■ INSTRUCTIONS FOR THE TASK: For each line below that includes the word "code", make a copy.

DATA EXCERPTS below:

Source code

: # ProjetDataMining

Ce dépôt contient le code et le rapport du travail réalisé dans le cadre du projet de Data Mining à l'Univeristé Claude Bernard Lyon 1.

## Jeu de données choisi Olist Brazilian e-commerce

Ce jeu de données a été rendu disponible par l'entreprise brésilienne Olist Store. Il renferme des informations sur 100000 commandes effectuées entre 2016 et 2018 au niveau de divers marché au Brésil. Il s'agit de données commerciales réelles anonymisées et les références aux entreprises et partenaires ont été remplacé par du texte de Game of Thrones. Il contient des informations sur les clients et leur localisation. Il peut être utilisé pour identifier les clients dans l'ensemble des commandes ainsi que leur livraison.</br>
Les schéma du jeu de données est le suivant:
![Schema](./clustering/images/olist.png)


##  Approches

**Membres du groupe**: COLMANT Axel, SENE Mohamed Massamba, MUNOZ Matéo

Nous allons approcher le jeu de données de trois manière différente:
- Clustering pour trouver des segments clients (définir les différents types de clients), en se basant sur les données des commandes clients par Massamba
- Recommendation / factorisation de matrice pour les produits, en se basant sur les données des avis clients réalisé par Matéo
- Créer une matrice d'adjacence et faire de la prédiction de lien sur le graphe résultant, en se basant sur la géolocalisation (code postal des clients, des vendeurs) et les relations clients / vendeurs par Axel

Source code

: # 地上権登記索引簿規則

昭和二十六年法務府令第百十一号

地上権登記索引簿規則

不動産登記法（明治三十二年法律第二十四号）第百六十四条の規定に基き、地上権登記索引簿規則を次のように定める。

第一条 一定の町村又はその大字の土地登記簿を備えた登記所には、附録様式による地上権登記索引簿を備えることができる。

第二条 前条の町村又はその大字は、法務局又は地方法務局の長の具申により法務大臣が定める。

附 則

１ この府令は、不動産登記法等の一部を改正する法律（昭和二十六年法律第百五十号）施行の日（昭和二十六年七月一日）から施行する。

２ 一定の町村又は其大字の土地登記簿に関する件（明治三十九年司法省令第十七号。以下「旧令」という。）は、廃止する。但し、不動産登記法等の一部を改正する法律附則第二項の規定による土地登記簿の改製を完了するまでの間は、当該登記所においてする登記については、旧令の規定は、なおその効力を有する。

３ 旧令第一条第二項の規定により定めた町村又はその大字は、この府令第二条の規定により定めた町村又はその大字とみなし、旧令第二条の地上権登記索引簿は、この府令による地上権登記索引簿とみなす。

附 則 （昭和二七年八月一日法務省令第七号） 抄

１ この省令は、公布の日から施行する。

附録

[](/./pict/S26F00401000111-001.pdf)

End of DATA EXCERPTS.

■ RESPONSE TO THE EXERCISE:
Source code
Ce dépôt contient le code et le rapport du travail réalisé dans le cadre du projet de Data Mining à l'Univeristé Claude Bernard Lyon 1.
- Créer une matrice d'adjacence et faire de la prédiction de lien sur le graphe résultant, en se basant sur la géolocalisation (code postal des clients, des vendeurs) et les relations clients / vendeurs par Axel
Source code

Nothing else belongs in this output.